The mother held up pages from a coloring book with information in response. One of the pages included a note in French written in orange crayon that read “Tiene 22 dia Aqui,” or “We have been here 22 days.”
While Cartagena spoke to hotel representatives at the front desk, activists went upstairs, found the room, started knocking and successfully pressured officers stationed there to let Cartagena finally meet with the family.
“It took police, protesters and six hours of refusing to leave before I could speak with clients,” Cartagena said. “We literally had to have protesters at every exit of the hotel in case they tried to go to the airport before I had the chance to speak to them.”
‘Welcoming Places for All’
The federal government’s practice of holding immigrant families at hotels, often prior to moving families to dedicated detentions center or deporting them stretches back decades, according to immigration activists. But this practice has become a source of controversy over the past year.
After Donald Trump suggested that widespread ICE raids were imminent in June 2019, a group of progressive organizations including Daily Kos and the National Immigrant Justice Center organized to pressure major hotel chains to stop cooperating with ICE.
A petition demanding the hotel chains “refuse to let ICE use their properties as jails for immigrants” garnered more than 80,000 signatures that summer.
In response, a number of major national hotel chains — including Hilton, which operates Homewood Suites — announced that they would decline ICE requests to house immigrants in their facilities.

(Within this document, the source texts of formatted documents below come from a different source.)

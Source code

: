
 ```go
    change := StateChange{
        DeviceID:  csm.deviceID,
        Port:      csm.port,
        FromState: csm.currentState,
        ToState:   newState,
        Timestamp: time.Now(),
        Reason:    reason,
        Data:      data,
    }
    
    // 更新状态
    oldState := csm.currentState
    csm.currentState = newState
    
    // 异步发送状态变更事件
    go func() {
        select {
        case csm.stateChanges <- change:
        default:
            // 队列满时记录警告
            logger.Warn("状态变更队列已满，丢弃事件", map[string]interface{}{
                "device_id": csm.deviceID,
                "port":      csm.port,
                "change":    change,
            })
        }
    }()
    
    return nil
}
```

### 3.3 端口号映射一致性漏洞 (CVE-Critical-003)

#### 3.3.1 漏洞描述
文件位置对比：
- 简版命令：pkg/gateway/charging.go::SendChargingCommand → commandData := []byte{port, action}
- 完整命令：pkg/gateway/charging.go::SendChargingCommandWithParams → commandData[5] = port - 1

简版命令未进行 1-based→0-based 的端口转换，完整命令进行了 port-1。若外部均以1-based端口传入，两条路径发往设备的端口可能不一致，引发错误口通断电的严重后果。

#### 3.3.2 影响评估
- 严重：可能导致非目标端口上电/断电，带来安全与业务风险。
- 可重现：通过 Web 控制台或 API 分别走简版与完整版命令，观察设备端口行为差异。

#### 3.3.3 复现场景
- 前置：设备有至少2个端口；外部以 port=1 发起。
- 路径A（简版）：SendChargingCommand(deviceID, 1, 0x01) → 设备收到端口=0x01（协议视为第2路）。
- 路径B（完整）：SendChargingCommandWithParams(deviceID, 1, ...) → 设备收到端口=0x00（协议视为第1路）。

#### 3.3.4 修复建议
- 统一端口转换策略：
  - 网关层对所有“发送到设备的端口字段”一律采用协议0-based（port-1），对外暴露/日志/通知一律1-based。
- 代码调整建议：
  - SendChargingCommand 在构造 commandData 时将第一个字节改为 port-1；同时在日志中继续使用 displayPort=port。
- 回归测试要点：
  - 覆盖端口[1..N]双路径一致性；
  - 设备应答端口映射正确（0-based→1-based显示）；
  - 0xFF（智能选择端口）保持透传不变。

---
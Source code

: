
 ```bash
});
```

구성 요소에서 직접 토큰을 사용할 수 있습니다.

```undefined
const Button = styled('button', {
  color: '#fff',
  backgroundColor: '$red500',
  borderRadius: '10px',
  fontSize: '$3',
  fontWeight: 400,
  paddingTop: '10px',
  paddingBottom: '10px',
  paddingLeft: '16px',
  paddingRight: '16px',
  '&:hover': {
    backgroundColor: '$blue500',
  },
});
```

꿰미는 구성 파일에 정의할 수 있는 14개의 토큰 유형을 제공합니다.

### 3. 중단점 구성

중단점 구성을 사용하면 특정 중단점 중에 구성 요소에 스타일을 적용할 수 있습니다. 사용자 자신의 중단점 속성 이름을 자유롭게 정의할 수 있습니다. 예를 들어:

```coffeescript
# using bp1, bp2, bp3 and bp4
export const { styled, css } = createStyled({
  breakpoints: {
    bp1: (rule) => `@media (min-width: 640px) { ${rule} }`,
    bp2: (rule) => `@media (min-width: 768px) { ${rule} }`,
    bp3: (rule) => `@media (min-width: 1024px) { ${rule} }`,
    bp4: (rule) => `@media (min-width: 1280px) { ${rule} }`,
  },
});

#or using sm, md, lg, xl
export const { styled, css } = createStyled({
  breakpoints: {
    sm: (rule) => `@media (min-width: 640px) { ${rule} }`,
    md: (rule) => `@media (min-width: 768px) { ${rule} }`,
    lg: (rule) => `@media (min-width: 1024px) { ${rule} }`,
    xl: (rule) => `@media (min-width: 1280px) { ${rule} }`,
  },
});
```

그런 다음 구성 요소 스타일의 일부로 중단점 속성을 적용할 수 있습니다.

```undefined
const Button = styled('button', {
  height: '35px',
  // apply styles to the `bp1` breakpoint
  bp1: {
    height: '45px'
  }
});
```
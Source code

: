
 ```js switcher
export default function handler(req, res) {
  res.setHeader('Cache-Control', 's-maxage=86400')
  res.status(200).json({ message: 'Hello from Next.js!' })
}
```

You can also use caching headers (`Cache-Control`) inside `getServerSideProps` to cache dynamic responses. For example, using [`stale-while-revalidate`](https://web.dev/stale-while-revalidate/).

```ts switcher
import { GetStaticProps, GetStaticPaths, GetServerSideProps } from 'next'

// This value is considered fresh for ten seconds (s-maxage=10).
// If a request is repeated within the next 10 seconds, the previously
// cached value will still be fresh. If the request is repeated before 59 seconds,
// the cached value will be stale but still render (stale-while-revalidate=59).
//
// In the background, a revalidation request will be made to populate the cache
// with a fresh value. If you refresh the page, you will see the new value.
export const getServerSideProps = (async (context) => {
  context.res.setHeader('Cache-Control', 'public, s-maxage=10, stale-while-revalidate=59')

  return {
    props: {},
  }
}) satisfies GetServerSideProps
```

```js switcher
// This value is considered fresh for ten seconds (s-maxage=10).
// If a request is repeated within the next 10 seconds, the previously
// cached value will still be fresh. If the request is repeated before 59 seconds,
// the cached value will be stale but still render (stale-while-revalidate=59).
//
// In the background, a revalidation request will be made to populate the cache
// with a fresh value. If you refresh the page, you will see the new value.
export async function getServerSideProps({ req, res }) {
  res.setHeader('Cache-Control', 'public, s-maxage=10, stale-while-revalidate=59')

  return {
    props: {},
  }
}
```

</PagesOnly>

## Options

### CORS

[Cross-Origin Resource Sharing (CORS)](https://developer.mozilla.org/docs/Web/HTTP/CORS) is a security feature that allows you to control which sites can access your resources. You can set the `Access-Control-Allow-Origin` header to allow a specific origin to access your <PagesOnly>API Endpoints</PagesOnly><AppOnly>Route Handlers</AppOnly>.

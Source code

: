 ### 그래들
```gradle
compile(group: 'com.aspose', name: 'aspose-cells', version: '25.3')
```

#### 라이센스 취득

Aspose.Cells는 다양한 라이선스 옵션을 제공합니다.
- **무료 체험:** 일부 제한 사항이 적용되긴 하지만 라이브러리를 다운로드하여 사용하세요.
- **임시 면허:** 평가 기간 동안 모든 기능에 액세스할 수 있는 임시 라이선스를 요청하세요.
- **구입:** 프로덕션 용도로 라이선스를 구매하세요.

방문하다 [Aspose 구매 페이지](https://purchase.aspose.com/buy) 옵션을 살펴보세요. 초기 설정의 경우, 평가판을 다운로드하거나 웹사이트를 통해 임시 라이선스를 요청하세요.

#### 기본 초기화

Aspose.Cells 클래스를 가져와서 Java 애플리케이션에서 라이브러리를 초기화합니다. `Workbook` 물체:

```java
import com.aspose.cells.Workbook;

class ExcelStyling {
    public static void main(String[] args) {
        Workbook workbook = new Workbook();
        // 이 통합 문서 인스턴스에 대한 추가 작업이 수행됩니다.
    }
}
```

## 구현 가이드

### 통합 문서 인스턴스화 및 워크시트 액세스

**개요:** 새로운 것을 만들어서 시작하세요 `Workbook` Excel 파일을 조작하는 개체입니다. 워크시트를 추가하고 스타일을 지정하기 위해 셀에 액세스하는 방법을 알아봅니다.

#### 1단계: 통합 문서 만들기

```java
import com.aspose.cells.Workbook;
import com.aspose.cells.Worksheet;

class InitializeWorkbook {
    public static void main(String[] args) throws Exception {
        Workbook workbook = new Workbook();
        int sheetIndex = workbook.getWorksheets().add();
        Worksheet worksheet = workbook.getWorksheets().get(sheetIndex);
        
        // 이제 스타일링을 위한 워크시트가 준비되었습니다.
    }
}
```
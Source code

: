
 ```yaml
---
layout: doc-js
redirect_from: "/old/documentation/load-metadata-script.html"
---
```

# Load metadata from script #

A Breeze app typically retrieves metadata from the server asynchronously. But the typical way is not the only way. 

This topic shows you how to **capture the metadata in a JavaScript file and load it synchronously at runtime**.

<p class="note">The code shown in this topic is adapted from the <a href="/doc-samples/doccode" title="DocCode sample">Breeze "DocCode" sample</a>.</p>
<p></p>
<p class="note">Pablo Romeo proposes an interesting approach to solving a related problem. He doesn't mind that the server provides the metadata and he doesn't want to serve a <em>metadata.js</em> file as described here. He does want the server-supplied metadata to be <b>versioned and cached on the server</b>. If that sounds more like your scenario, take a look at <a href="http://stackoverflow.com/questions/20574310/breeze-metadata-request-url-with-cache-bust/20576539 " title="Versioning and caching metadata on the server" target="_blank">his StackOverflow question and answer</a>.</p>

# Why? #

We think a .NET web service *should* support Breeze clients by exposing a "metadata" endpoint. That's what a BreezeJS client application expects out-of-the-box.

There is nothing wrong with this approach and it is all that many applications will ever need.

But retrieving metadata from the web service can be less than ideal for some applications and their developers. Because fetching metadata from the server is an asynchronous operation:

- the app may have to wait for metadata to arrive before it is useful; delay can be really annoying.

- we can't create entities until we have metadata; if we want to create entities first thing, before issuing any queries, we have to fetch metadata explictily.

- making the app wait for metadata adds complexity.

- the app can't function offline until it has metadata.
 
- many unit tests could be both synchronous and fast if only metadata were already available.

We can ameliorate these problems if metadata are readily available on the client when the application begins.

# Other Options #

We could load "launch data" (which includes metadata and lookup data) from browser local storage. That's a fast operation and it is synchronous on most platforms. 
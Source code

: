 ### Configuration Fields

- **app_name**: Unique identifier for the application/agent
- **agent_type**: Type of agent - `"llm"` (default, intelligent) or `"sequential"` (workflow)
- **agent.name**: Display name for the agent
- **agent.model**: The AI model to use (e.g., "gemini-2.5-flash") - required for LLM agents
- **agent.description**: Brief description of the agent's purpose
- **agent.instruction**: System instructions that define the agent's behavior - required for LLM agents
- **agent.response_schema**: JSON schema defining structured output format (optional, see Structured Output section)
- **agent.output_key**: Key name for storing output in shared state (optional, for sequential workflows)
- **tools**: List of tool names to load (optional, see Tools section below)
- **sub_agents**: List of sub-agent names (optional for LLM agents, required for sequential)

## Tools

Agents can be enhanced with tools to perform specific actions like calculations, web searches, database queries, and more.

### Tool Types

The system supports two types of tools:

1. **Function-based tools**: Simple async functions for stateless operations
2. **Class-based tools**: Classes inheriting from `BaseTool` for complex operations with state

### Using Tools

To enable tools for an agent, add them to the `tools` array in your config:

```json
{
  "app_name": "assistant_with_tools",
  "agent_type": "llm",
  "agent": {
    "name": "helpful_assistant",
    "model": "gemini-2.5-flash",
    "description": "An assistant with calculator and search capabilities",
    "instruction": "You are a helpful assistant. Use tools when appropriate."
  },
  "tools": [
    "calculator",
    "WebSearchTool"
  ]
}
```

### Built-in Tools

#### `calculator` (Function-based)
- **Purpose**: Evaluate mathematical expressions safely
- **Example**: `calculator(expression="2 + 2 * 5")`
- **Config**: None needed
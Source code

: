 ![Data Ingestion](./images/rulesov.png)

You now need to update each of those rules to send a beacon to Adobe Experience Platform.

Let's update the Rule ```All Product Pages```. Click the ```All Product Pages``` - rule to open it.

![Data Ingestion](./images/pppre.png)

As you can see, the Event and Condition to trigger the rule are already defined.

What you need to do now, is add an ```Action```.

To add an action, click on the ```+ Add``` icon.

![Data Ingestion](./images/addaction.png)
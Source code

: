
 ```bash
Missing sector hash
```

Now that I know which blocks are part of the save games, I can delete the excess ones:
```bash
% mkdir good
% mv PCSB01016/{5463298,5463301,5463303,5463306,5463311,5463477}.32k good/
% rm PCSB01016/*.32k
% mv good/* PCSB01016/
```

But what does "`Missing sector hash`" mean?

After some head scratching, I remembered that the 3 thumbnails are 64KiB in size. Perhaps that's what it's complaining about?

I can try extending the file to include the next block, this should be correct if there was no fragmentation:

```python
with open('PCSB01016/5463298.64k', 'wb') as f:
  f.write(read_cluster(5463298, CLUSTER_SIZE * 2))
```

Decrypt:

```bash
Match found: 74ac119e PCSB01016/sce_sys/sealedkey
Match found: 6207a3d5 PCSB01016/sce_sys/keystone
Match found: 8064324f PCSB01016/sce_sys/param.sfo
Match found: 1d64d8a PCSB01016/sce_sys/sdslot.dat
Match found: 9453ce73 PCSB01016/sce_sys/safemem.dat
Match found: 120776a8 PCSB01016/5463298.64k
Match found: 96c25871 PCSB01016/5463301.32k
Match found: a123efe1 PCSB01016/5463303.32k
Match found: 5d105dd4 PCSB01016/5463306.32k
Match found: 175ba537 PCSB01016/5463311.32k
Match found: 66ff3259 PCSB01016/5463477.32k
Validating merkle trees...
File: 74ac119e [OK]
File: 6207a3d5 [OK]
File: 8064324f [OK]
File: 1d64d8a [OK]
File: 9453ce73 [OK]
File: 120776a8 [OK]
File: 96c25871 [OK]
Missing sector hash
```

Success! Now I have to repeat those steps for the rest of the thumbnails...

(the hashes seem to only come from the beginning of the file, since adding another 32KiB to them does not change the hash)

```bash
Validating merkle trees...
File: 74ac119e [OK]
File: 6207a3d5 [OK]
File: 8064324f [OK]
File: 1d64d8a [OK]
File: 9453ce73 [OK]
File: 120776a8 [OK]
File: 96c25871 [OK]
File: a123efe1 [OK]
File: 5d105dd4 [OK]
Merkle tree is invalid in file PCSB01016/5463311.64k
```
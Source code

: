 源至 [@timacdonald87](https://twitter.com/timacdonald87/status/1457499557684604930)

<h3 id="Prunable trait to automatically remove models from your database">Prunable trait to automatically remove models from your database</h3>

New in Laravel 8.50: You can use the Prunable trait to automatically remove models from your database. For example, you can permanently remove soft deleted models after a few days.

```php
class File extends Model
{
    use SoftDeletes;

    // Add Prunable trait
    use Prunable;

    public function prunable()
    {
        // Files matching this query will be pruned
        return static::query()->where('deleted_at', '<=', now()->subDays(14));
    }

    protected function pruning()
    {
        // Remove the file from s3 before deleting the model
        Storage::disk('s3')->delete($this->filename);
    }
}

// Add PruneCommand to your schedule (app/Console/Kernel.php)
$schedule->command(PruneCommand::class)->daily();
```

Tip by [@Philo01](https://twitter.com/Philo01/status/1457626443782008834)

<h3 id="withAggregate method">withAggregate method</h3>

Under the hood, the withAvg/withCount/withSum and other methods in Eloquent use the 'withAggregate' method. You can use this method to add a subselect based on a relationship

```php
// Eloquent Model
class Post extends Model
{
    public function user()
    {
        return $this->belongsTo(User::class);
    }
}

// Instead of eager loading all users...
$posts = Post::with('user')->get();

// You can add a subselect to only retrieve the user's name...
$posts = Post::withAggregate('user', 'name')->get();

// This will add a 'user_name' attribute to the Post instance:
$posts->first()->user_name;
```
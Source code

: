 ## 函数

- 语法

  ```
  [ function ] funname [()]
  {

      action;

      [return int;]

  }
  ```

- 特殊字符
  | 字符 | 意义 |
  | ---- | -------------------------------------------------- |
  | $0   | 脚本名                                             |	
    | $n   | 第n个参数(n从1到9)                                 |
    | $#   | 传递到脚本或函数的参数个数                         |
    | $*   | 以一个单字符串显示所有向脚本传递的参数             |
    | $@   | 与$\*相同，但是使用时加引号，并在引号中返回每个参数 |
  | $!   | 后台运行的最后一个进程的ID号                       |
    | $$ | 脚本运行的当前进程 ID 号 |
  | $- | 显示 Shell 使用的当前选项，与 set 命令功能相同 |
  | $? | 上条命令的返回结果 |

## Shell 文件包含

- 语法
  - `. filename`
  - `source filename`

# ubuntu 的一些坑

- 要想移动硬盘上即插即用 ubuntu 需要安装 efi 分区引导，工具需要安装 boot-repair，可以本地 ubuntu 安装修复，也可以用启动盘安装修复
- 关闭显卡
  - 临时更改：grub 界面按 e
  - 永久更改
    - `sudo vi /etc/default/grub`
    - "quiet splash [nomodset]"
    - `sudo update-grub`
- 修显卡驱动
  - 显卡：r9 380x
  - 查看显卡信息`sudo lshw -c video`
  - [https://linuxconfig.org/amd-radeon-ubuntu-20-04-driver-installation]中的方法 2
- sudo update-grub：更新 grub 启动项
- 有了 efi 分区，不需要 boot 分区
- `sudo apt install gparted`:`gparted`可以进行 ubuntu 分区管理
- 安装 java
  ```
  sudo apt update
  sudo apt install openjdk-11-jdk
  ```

“Our hotels are intended to be welcoming places for all,” Hilton wrote in a statement to the travel website Skift last July. “They are not designed to be used as detention centers, and we reject the idea of using them for this purpose.”
At Homewood Suites’ airport location, however, there appeared to be a disconnect.
Cartagena said that a hotel representative told her on Wednesday that it has rented multiple rooms to ICE. However, the representative subsequently walked that statement back, and it’s unclear at the moment how many families are being detained at the hotel.
On Wednesday evening, a front desk operator at the Hilton told the Current that the hotel was “looking into the matter” and provided no further detail.
Shameful Circumvention
Living conditions for the family at the hotel are difficult at best, according to Cartagena. The family’s father has been allowed one phone call per day since arriving and is only allowed to leave his room once per day — often accompanied by guards.
RAICES is encouraging supporters to call the hotel and demand they it cease cooperating with ICE. It’s also asking people call on the agency to release the family.
Under Centers for Disease Control guidelines instituted in March, any person entering the country without proper authorization can be deported without due process even if they are claiming asylum like the family in the hotel.
The CDC and the Trump administration have said that the law is designed to prevent the spread of the coronavirus, even though cases of COVID-19 have surged in federal immigrant detention facilities.
Immigration attorneys such as Cartagena say the new guidelines are a guise under which the U.S. government can deport legitimate asylum seekers without due process.
“It’s just incredibly shameful,” she said. “To circumvent a process that is already rigged against immigrants is … incredibly disappointing.”
The family’s future in the U.S. is under grave threat. Cartagena said ICE has already tried to deport the family twice despite telling the father’s sister that they would be released to her care in Florida after they quarantined for 14 days.
Now, with Haiti reopened to international travel, the attorney is working on communicating with ICE that the family deserves a credible fear interview — a first step in the asylum process.
“It took the stars aligning — finding trash, finding a hotline number — to find these clients,” Cartagena said. “Otherwise they would have just been hastily deported without any due process.”
It remains to be seen whether that due process will actually take place.